In 1997, the European Union supplemented the EU Data Protection Directive of 1995 (Dir. 1995/46/EC) by introducing the Telecommunications Privacy Directive (Dir. 97/66/EC). This directive established specific protections covering telephone, digital television, mobile networks and other telecommunications systems. It imposed wide-ranging obligations on carriers and service providers to ensure the privacy of users' communications, including Internet-related activities. It covered areas that, until then, had fallen between the cracks of data protection laws. Access to billing data was severely restricted, as was marketing activity; information collected in the delivery of a particular communication was required to be purged upon completion of that call.

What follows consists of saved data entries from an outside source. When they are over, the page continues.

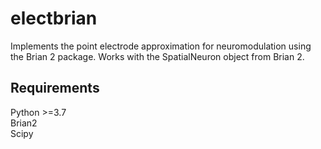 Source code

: # electbrian

Implements the point electrode approximation for neuromodulation using the Brian 2 package. Works with the SpatialNeuron
object from Brian 2.

## Requirements

Python >=3.7  
Brian2  
Scipy
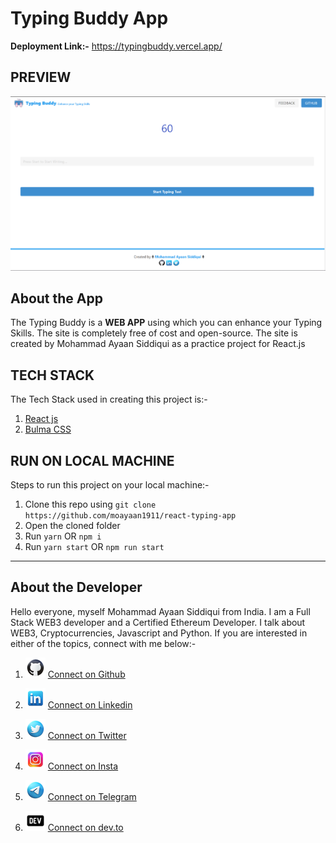 # Typing Buddy App

**Deployment Link:-** https://typingbuddy.vercel.app/

## PREVIEW

![Alt text](public/preview.png "preview")

## About the App

The Typing Buddy is a **WEB APP** using which you can enhance your Typing Skills. The site is completely free of cost and open-source. The site is created by Mohammad Ayaan Siddiqui as a practice project for React.js

## TECH STACK

The Tech Stack used in creating this project is:-

1.  [React js](https://reactjs.org/)
2.  [Bulma CSS](https://bulma.io/)

## RUN ON LOCAL MACHINE

Steps to run this project on your local machine:-

1. Clone this repo using
   `git clone https://github.com/moayaan1911/react-typing-app`
2. Open the cloned folder
3. Run `yarn` OR `npm i`
4. Run `yarn start` OR `npm run start`
___


## About the Developer

Hello everyone, myself Mohammad Ayaan Siddiqui from India. I am a Full Stack WEB3 developer and a Certified Ethereum Developer. I talk about WEB3, Cryptocurrencies, Javascript and Python. If you are interested in either of the topics, connect with me below:-

1. ![Alt text](public/github.png "github") [Connect on Github](https://github.com/moayaan1911)

2. ![Alt text](public/linkedin.png "linkedin") [Connect on Linkedin](www.linkedin.com/in/ayaaneth)

3. ![Alt text](public/twitter.png "twitter") [Connect on Twitter](https://www.twitter.com/usdisshitcoin)

4. ![Alt text](public/insta.png "insta") [Connect on Insta](https://www.instagram.com/moayaan_1911)

5. ![Alt text](public/telegram.png "telegram") [Connect on Telegram](https://t.me/usdisshitcoin)

6. ![Alt text](public/dev.png "dev") [Connect on dev.to](https://dev.to/moayaan1911)
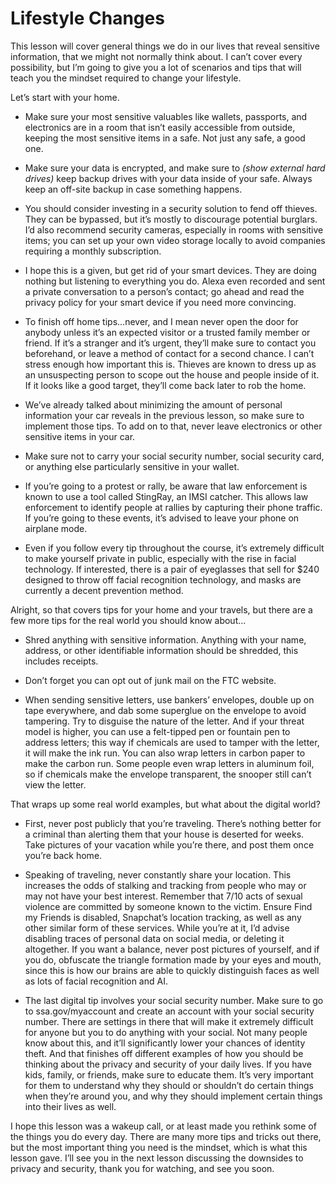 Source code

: # Lifestyle Changes

This lesson will cover general things we do in our lives that reveal sensitive
information, that we might not normally think about. I can’t cover every
possibility, but I’m going to give you a lot of scenarios and tips that will teach you
the mindset required to change your lifestyle.

Let’s start with your home.

* Make sure your most sensitive valuables like wallets, passports, and
electronics are in a room that isn’t easily accessible from outside, keeping
the most sensitive items in a safe. Not just any safe, a good one.

* Make sure your data is encrypted, and make sure to *(show external hard
drives)* keep backup drives with your data inside of your safe. Always keep
an off-site backup in case something happens.

* You should consider investing in a security solution to fend off thieves.
They can be bypassed, but it’s mostly to discourage potential burglars. I’d
also recommend security cameras, especially in rooms with sensitive items;
you can set up your own video storage locally to avoid companies
requiring a monthly subscription.

* I hope this is a given, but get rid of your smart devices. They are doing
nothing but listening to everything you do. Alexa even recorded and sent a
private conversation to a person’s contact; go ahead and read the privacy
policy for your smart device if you need more convincing.

* To finish off home tips...never, and I mean never open the door for anybody
unless it’s an expected visitor or a trusted family member or friend. If it’s a
stranger and it’s urgent, they’ll make sure to contact you beforehand, or
leave a method of contact for a second chance. I can’t stress enough how
important this is. Thieves are known to dress up as an unsuspecting
person to scope out the house and people inside of it. If it looks like a good
target, they’ll come back later to rob the home.

* We’ve already talked about minimizing the amount of personal information
your car reveals in the previous lesson, so make sure to implement those
tips. To add on to that, never leave electronics or other sensitive items in
your car.

* Make sure not to carry your social security number, social security card, or
anything else particularly sensitive in your wallet.

* If you’re going to a protest or rally, be aware that law enforcement is known
to use a tool called StingRay, an IMSI catcher. This allows law enforcement
to identify people at rallies by capturing their phone traffic. If you’re going
to these events, it’s advised to leave your phone on airplane mode.

* Even if you follow every tip throughout the course, it’s extremely difficult to
make yourself private in public, especially with the rise in facial technology.
If interested, there is a pair of eyeglasses that sell for $240 designed to
throw off facial recognition technology, and masks are currently a decent
prevention method.

Alright, so that covers tips for your home and your travels, but there are a few
more tips for the real world you should know about...

* Shred anything with sensitive information. Anything with your name,
address, or other identifiable information should be shredded, this
includes receipts.

* Don’t forget you can opt out of junk mail on the FTC website.

* When sending sensitive letters, use bankers’ envelopes, double up on
tape everywhere, and dab some superglue on the envelope to avoid
tampering. Try to disguise the nature of the letter. And if your threat model
is higher, you can use a felt-tipped pen or fountain pen to address letters;
this way if chemicals are used to tamper with the letter, it will make the ink
run. You can also wrap letters in carbon paper to make the carbon run.
Some people even wrap letters in aluminum foil, so if chemicals make the
envelope transparent, the snooper still can’t view the letter.

That wraps up some real world examples, but what about the digital world?

* First, never post publicly that you’re traveling. There’s nothing better for a
criminal than alerting them that your house is deserted for weeks. Take
pictures of your vacation while you’re there, and post them once you’re
back home.

* Speaking of traveling, never constantly share your location. This increases
the odds of stalking and tracking from people who may or may not have
your best interest. Remember that 7/10 acts of sexual violence are
committed by someone known to the victim. Ensure Find my Friends is
disabled, Snapchat’s location tracking, as well as any other similar form of
these services. While you’re at it, I’d advise disabling traces of personal
data on social media, or deleting it altogether. If you want a balance, never
post pictures of yourself, and if you do, obfuscate the triangle formation
made by your eyes and mouth, since this is how our brains are able to
quickly distinguish faces as well as lots of facial recognition and AI.

* The last digital tip involves your social security number. Make sure to go to
ssa.gov/myaccount and create an account with your social security
number. There are settings in there that will make it extremely difficult for
anyone but you to do anything with your social. Not many people know
about this, and it’ll significantly lower your chances of identity theft.
And that finishes off different examples of how you should be thinking about the
privacy and security of your daily lives. If you have kids, family, or friends, make
sure to educate them. It’s very important for them to understand why they should
or shouldn’t do certain things when they’re around you, and why they should
implement certain things into their lives as well.

I hope this lesson was a wakeup call, or at least made you rethink some of the
things you do every day. There are many more tips and tricks out there, but the
most important thing you need is the mindset, which is what this lesson gave. I’ll
see you in the next lesson discussing the downsides to privacy and security,
thank you for watching, and see you soon.
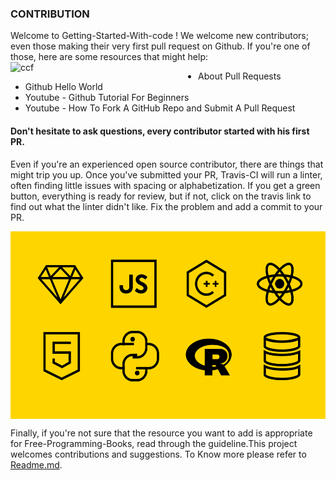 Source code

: ### CONTRIBUTION


Welcome to Getting-Started-With-code ! We welcome new contributors; even those making their very first pull request on Github. If you're one of those, here are some resources that might help:
<img alt="ccf" align="left" src="https://microsoft.github.io/CCF/master/_images/ccf.svg" width="300">

  - About Pull Requests
  - Github Hello World
  - Youtube - Github Tutorial For Beginners
  - Youtube - How To Fork A GitHub Repo and Submit A Pull Request
  
#### Don't hesitate to ask questions, every contributor started with his first PR.

Even if you're an experienced open source contributor, there are things that might trip you up. Once you've submitted your PR, Travis-CI will run a linter, often finding little issues with spacing or alphabetization. If you get a green button, everything is ready for review, but if not, click on the travis link to find out what the linter didn't like. Fix the problem and add a commit to your PR.

<img alt="languages" align="center" src="https://github.com/CH-ND-N/Getting-Started-With-Code/blob/main/Resources/Pictures/languages.png" height="300" width ="1000">

Finally, if you're not sure that the resource you want to add is appropriate for Free-Programming-Books, read through the guideline.This project welcomes contributions and suggestions.
To Know more please refer to [Readme.md](https://github.com/CH-ND-N/Getting-Started-With-Code/blob/main/README.md).
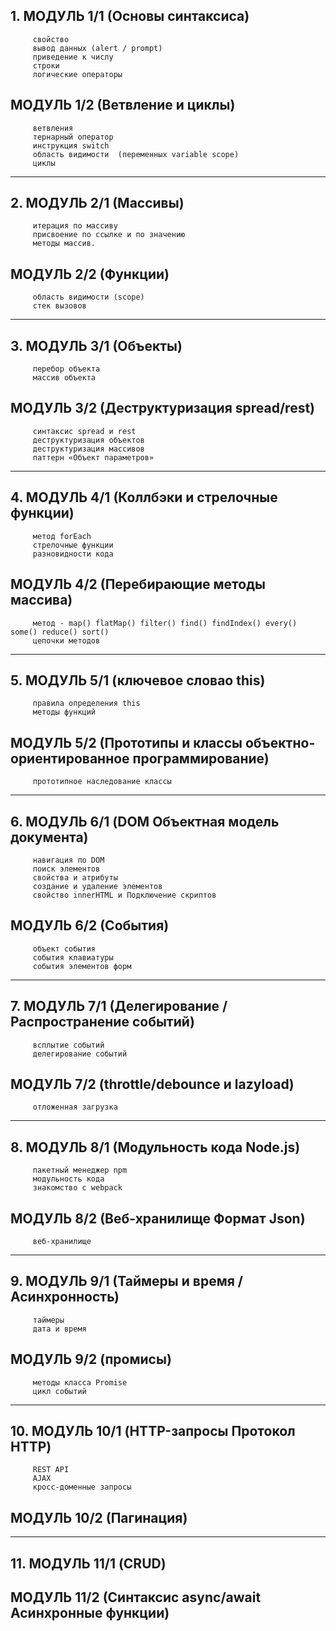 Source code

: ## 1. МОДУЛЬ 1/1 (Основы синтаксиса)

         свойство
         вывод данных (alert / prompt)
         приведение к числу
         строки
         логические операторы

## МОДУЛЬ 1/2 (Ветвление и циклы)

         ветвления
         тернарный оператор
         инструкция switch
         область видимости  (переменных variable scope)
         циклы

---

## 2. МОДУЛЬ 2/1 (Массивы)

         итерация по массиву
         присвоение по ссылке и по значению
         методы массив.

## МОДУЛЬ 2/2 (Функции)

         область видимости (scope)
         стек вызовов

---

## 3. МОДУЛЬ 3/1 (Объекты)

         перебор объекта
         массив объекта

## МОДУЛЬ 3/2 (Деструктуризация spread/rest)

         синтаксис spread и rest
         деструктуризация объектов
         деструктуризация массивов
         паттерн «Объект параметров»

---

## 4. МОДУЛЬ 4/1 (Коллбэки и стрелочные функции)

         метод forEach
         стрелочные функции
         разновидности кода

## МОДУЛЬ 4/2 (Перебирающие методы массива)

         метод - map() flatMap() filter() find() findIndex() every() some() reduce() sort()
         цепочки методов

---

## 5. МОДУЛЬ 5/1 (ключевое словао this)

         правила определения this
         методы функций

## МОДУЛЬ 5/2 (Прототипы и классы объектно-ориентированное программирование)

         прототипное наследование классы

---

## 6. МОДУЛЬ 6/1 (DOM Объектная модель документа)

         навигация по DOM
         поиск элементов
         свойства и атрибуты
         создание и удаление элементов
         свойство innerHTML и Подключение скриптов

## МОДУЛЬ 6/2 (События)

         объект события
         события клавиатуры
         события элементов форм

---

## 7. МОДУЛЬ 7/1 (Делегирование / Распространение событий)

         всплытие событий
         делегирование событий

## МОДУЛЬ 7/2 (throttle/debounce и lazyload)

         отложенная загрузка

---

## 8. МОДУЛЬ 8/1 (Модульность кода Node.js)

         пакетный менеджер npm
         модульность кода
         знакомство с webpack

## МОДУЛЬ 8/2 (Веб-хранилище Формат Json)

         веб-хранилище

---

## 9. МОДУЛЬ 9/1 (Таймеры и время / Асинхронность)

         таймеры
         дата и время

## МОДУЛЬ 9/2 (промисы)

         методы класса Promise
         цикл событий

---

## 10. МОДУЛЬ 10/1 (HTTP-запросы Протокол HTTP)

         REST API
         AJAX
         кросс-доменные запросы

## МОДУЛЬ 10/2 (Пагинация)

---

## 11. МОДУЛЬ 11/1 (CRUD)

## МОДУЛЬ 11/2 (Синтаксис async/await Асинхронные функции)
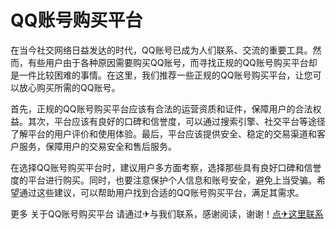 # QQ账号购买平台

在当今社交网络日益发达的时代，QQ账号已成为人们联系、交流的重要工具。然而，有些用户由于各种原因需要购买QQ账号，而寻找正规的QQ账号购买平台却是一件比较困难的事情。在这里，我们推荐一些正规的QQ账号购买平台，让您可以放心购买所需的QQ账号。

首先，正规的QQ账号购买平台应该有合法的运营资质和证件，保障用户的合法权益。其次，平台应该有良好的口碑和信誉度，可以通过搜索引擎、社交平台等途径了解平台的用户评价和使用体验。最后，平台应该提供安全、稳定的交易渠道和客户服务，保障用户的交易安全和售后服务。

在选择QQ账号购买平台时，建议用户多方面考察，选择那些具有良好口碑和信誉度的平台进行购买。同时，也要注意保护个人信息和账号安全，避免上当受骗。希望通过这些建议，可以帮助用户找到合适的QQ账号购买平台，满足其需求。

更多 关于QQ账号购买平台 请通过✈与我们联系，感谢阅读，谢谢！[点✈这里联系](https://ss.k02.cc)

In July 2000, the European Commission issued a proposal for a new directive on privacy in the electronic communications sector (PDF). The proposal was introduced as a part of a larger package of telecommunications directives aimed at strengthening competition within the European electronic communications markets. As originally proposed, the new directive would have strengthened privacy rights for individuals by extending the protections that were already in place for telecommunications to a broader, more technology-neutral category of "electronic communications." During the process, however, the Council of Ministers began to push for the inclusion of data retention provisions, requiring Internet service providers and telecommunications operators to store logs of all telephone calls, e-mails, faxes, and Internet activity for law enforcement purposes. These proposals were strongly opposed by most members of Parliament. In July 2001, the European Parliament's Civil Liberties Committee approved the draft directive without data retention, stating:

The Civil Liberties Committee expressed itself in favour of a strict regulation of law enforcement authorities' access to personal data of citizens, such as communication traffic and location data. This decision is fundamental because in this way the EP blocks European Union States' efforts underway in the Council to put their citizens under generalised and pervasive surveillance, following the Echelon model.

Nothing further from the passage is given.